Gli protein activity is controlled by multisite phosphorylation in vertebrate Hedgehog signaling.

Gli proteins are transcriptional effectors of the Hedgehog (Hh) pathway in both normal development and cancer. We describe a program of multisite phosphorylation that regulates the conversion of Gli proteins into transcriptional activators.
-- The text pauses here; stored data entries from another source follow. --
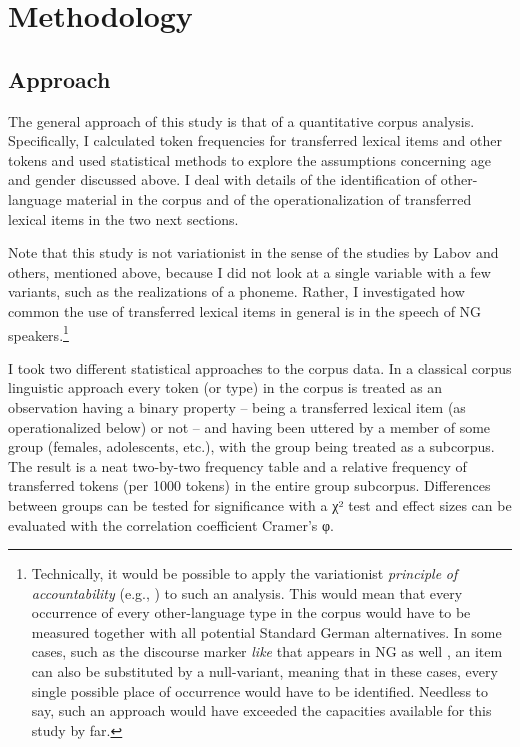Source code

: \documentclass[output=paper]{langsci/langscibook}
\begin{document}
 
\section{Methodology}\largerpage[2]
\label{sec:bracke:4}
 
   
\subsection{Approach}
\label{sec:bracke:4.1}
The general approach of this study is that of a quantitative corpus analysis. Specifically, I calculated token frequencies for transferred lexical items and other tokens and used statistical methods to explore the assumptions concerning age and gender discussed above. I deal with details of the identification of other-language material in the corpus and of the operationalization of transferred lexical items in the two next sections.

Note that this study is not variationist in the sense of the studies by Labov and others, mentioned above, because I did not look at a single variable with a few variants, such as the realizations of a phoneme. Rather, I investigated how common the use of transferred lexical items in general is in the speech of NG speakers.\footnote{Technically, it would be possible to apply the variationist \textit{principle} \textit{of} \textit{accountability} (e.g., \citealt[9]{tagliamonte_variationist_2012}) to such an analysis. This would mean that every occurrence of every other-language type in the corpus would have to be measured together with all potential Standard German alternatives. In some cases, such as the discourse marker \textit{like} \citep[270]{tagliamonte_variationist_2012} that appears in NG as well \citep[299--300]{wiese_deutsch_2014}, an item can also be substituted by a null-variant, meaning that in these cases, every single possible place of occurrence would have to be identified. Needless to say, such an approach would have exceeded the capacities available for this study by far.}

I took two different statistical approaches to the corpus data. In a classical corpus linguistic approach every token (or type) in the corpus is treated as an observation having a binary property – being a transferred lexical item (as operationalized below) or not – and having been uttered by a member of some group (females, adolescents, etc.), with the group being treated as a subcorpus. The result is a neat two-by-two frequency table and a relative frequency of transferred tokens (per 1000 tokens) in the entire group subcorpus. Differences between groups can be tested for significance with a χ² test and effect sizes can be evaluated with the correlation coefficient Cramer’s φ.
\end{document}
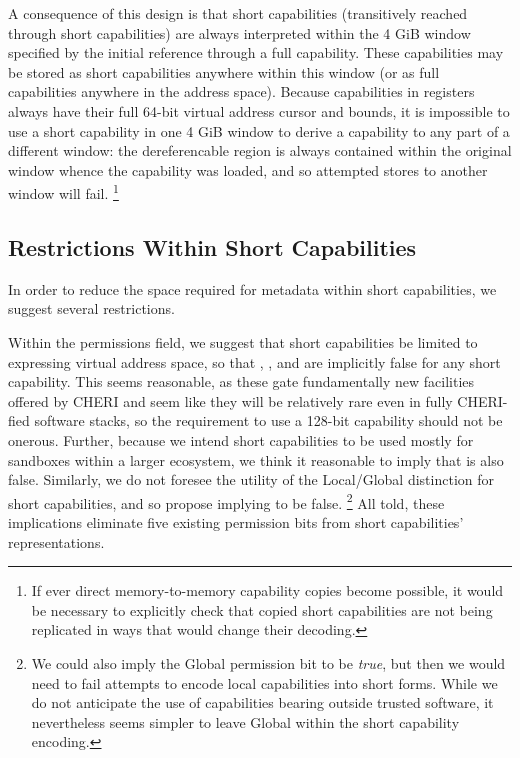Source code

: A consequence of this design is that short capabilities (transitively
reached through short capabilities) are always interpreted within the 4 GiB
window specified by the initial reference through a full capability.  These
capabilities may be stored as short capabilities anywhere within this window
(or as full capabilities anywhere in the address space).  Because
capabilities in registers always have their full 64-bit virtual address
cursor and bounds, it is impossible to use a short capability in one 4 GiB
window to derive a capability to any part of a different window: the
dereferencable region is always contained within the original window whence
the capability was loaded, and so attempted stores to another window will
fail.%
%
\footnote{If ever direct memory-to-memory capability copies become possible,
it would be necessary to explicitly check that copied short capabilities are
not being replicated in ways that would change their decoding.}


\subsection{Restrictions Within Short Capabilities} %

In order to reduce the space required for metadata within short
capabilities, we suggest several restrictions.

Within the permissions field, we suggest that short capabilities be limited
to expressing virtual address space, so that \cappermSeal, \cappermUnseal,
and \cappermCid are implicitly false for any short capability.  This
seems reasonable, as these gate fundamentally new facilities offered by CHERI
and seem like they will be relatively rare even in fully CHERI-fied software
stacks, so the requirement to use a 128-bit capability should not be
onerous.
%
Further, because we intend short capabilities to be used mostly for
sandboxes within a larger ecosystem, we think it reasonable to imply that
\cappermASR is also false.
%
Similarly, we do not foresee the utility of the Local/Global distinction for
short capabilities, and so propose implying
\cappermSLC to be false.%
%
\footnote{We could also imply the Global permission bit to be \emph{true},
but then we would need to fail attempts to encode local capabilities into short
forms.  While we do not anticipate the use of capabilities bearing
\cappermSLC outside trusted
software, it nevertheless seems simpler to leave Global within the short
capability encoding.}
%
All told, these implications eliminate five existing permission bits from
short capabilities' representations.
In the absence of Hh ligands, Gli activity is restrained by the direct phosphorylation of six conserved serine residues by protein kinase A (PKA), a master negative regulator of the Hh pathway. Activation of signaling leads to a global remodeling of the Gli phosphorylation landscape: the PKA target sites become dephosphorylated, while a second cluster of sites undergoes phosphorylation. The pattern of Gli phosphorylation can regulate Gli transcriptional activity in a graded fashion, suggesting a phosphorylation-based mechanism for how a gradient of Hh signaling in a morphogenetic field can be converted into a gradient of transcriptional activity.

• Publication year

  2014

• Venue

  Cell Reports

• Publication date

  2014-01-16

• Fields of study

  Biology, Medicine

• Identifiers
  DOI 10.1016/j.celrep.2013.12.003PMID 24373970PMCID PMC3915062
• External record

  Open on Semantic Scholar

• Source metadata

  Semantic Scholar, PubMed

• No claims are published for this paper.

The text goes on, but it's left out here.